Он весь отпуск как проклятый вкалывал на родительской даче, помогая отцу пристроить веранду и утеплить погреб. И только на три дня позволил себе отдохновение души, байкерский лагерь на берегу Мартовского водохранилища. Ох и погоняли они по его крутым берегам наперегонки с ветром, рычанием своих моторов распугивая не только рыбу, но и местных жителей. И надо ж тебе, когда он уже почти подъезжал к городу, мечтая только о том, чтоб побриться и помыться, попалось это глазастое чудо, готовое шагнуть под машину.
Чудо сидело на полу, безвольно опустив голову и ссутулив худые плечи. Это была даже не обреченность, какая-то животная тоска по всему несбывшемуся, что осталось у нее в прошлом, и по всему несбыточному, которое он поломает ей в настоящем.
Марат молча поднял Саньку на руки, второй раз за вечер закидывая на кровать.
"Эдак я привыкну скоро" - хохотнул про себя.
- Значит так, хочешь спать в одежде - спи в одежде. Только одеялом поделись. На пол не пойду, даже не рассчитывай, я тебе не цуцик прикроватный.
Санька молчала. Вышедший из душа тридцатилетний мужчина разительно отличался от того чудовища, которое украло ее на трассе.
- Марат, Марат, ну подержи, она меня не слушается. - Канючила Санька, пытаясь удержать на поводке псину самого кабысдохистого вида, правда, размером с теленка.
- А вот не надо всякую дрянь с помойки в дом таскать. - Голос мужа громыхнул прямо над головой, и Санька в очередной раз порадовалась, что Эйфелева башня от них далеко, а значит, у нее есть шанс устоять. - Мне что, больше делать нечего, в собачьих задницах хвосты крутить. Сидеть, зараза!

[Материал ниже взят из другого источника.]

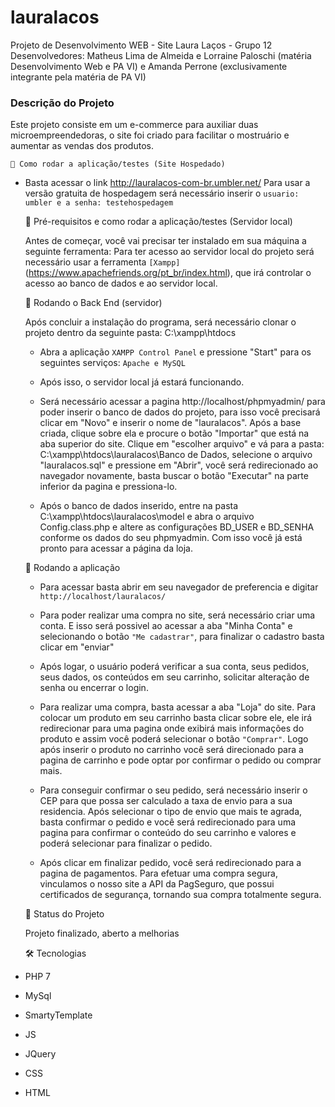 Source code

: # lauralacos
Projeto de Desenvolvimento WEB - Site Laura Laços - Grupo 12
Desenvolvedores: Matheus Lima de Almeida e Lorraine Paloschi (matéria Desenvolvimento Web e PA VI) e Amanda Perrone (exclusivamente integrante pela matéria de PA VI)


### Descrição do Projeto
Este projeto consiste em um e-commerce para auxiliar duas microempreendedoras, o site foi criado para facilitar o mostruário e aumentar as vendas dos produtos.</p>

	🎲 Como rodar a aplicação/testes (Site Hospedado)
  - Basta acessar o link http://lauralacos-com-br.umbler.net/
  Para usar a versão gratuita de hospedagem será necessário inserir o ```usuario: umbler e a senha: testehospedagem```


	🎲 Pré-requisitos e como rodar a aplicação/testes (Servidor local)

	Antes de começar, você vai precisar ter instalado em sua máquina a seguinte ferramenta:
	Para ter acesso ao servidor local do projeto será necessário usar a ferramenta ```[Xampp]```(https://www.apachefriends.org/pt_br/index.html), que irá controlar o acesso ao banco de dados e ao servidor local.

	🎲 Rodando o Back End (servidor)
	
		
	 Após concluir a instalação do programa, será necessário clonar o projeto dentro da seguinte pasta: C:\xampp\htdocs 
		
	- Abra a aplicação ```XAMPP Control Panel``` e pressione "Start" para os seguintes serviços: ```Apache e MySQL```
		
	- Após isso, o servidor local já estará funcionando. 
		
	- Será necessário acessar a pagina http://localhost/phpmyadmin/ para poder inserir o banco de dados do projeto, para isso você precisará clicar em "Novo" e inserir o nome de "lauralacos". Após a base criada, clique sobre ela e procure o botão "Importar" que está na aba superior do site. Clique em "escolher arquivo" e vá para a pasta: C:\xampp\htdocs\lauralacos\Banco de Dados, selecione o arquivo "lauralacos.sql" e pressione em "Abrir", você será redirecionado ao navegador novamente, basta buscar o botão "Executar" na parte inferior da pagina e pressiona-lo.
		
	- Após o banco de dados inserido, entre na pasta C:\xampp\htdocs\lauralacos\model e abra o arquivo Config.class.php e altere as configurações BD_USER e
    BD_SENHA conforme os dados do seu phpmyadmin. Com isso você já está pronto para acessar a página da loja.
	
	
	
	🎲 Rodando a aplicação
		
	- Para acessar basta abrir em seu navegador de preferencia e digitar ```http://localhost/lauralacos/```
		
	- Para poder realizar uma compra no site, será necessário criar uma conta. E isso será possivel ao acessar a aba "Minha Conta" e selecionando o botão ```"Me cadastrar"```, para finalizar o cadastro basta clicar em "enviar"
		
	- Após logar, o usuário poderá verificar a sua conta, seus pedidos, seus dados, os conteúdos em seu carrinho, solicitar alteração de senha ou encerrar o login. 
		
	- Para realizar uma compra, basta acessar a aba "Loja" do site. Para colocar um produto em seu carrinho basta clicar sobre ele, ele irá redirecionar para uma pagina onde exibirá mais informações do produto e assim você poderá selecionar o botão ```"Comprar"```. Logo após inserir o produto no carrinho você será direcionado para a pagina de carrinho e pode optar por confirmar o pedido ou comprar mais. 
		
	- Para conseguir confirmar o seu pedido, será necessário inserir o CEP para que possa ser calculado a taxa de envio para a sua residencia. Após selecionar o tipo de envio que mais te agrada, basta confirmar o pedido e você será redirecionado para uma pagina para confirmar o conteúdo do seu carrinho e valores e poderá selecionar para finalizar o pedido.
		
	- Após clicar em finalizar pedido, você será redirecionado para a pagina de pagamentos.  Para efetuar uma compra segura, vinculamos o nosso site a API da PagSeguro, que possui certificados de segurança, tornando sua compra totalmente segura. 


	🎲 Status do Projeto
  
	Projeto finalizado, aberto a melhorias

	


	🛠 Tecnologias
  - PHP 7
  - MySql
  - SmartyTemplate
  - JS
  - JQuery 
  - CSS
  - HTML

От грозного окрика присела не только собака, но и все прохожие в радиусе трехсот метров. Даже вспорхнувшие было голуби, и те чинно расселись на проводах, надеясь, что собачий владелец до них не дотянется, но на всякий случай выполняя команду. Только Санька безмятежно открыла баночку с лекарством, перехватила руку мужа и, быстро поцеловав в ладонь, щедро плюхнула туда мази.
- Мажь давай, пока собака опять крутиться не начала.
В следующие пять минут Санька с удовольствием прослушала, что ее муж думает о бездомных собаках и безмозглых дурочках, которые тащат этих собак домой. Только теперь ее это абсолютно не смущало. Голос, единственное, что осталось от страшного незнакомца после ночного перевоплощения в "Приюте одинокого ковбоя", звучал по прежнему громко и резко, да и слова ее муж подбирал не самые нежные, зато что касается дела, на него всегда можно было положиться. Вот и сейчас, не прерывая гневной тирады, Марат втирал мазь в облезлый собачий хребет.
- И чего так орать? - спокойно поинтересовалась Санька, когда ненавистная обоим сторонам процедура была закончена. - До поездки к твоим родителям еще целых три недели, у Ника все успеет зарасти. Анна Ивановна наверняка будет рада новому питомцу, да и Владимиру Николаевичу будет чем заняться. Сам же говоришь, скучно ему на пенсии, а тут будку сколоти, за кормом сходи, выгуливать опять же.
Чем не забота?
- Да уж, забота. - Усмехнулся Марат. - Скорее забава старикам.
Мотоцикл протарахтел по пыльной улице и остановился у аккуратного домика с голубыми ставнями. Спрыгнувшая девушка сняла мотоциклетный шлем, давая легкому ветерку вдоволь наиграться с отросшими волосами. Из дома пахло блинами и Санька поскорее толкнула калитку.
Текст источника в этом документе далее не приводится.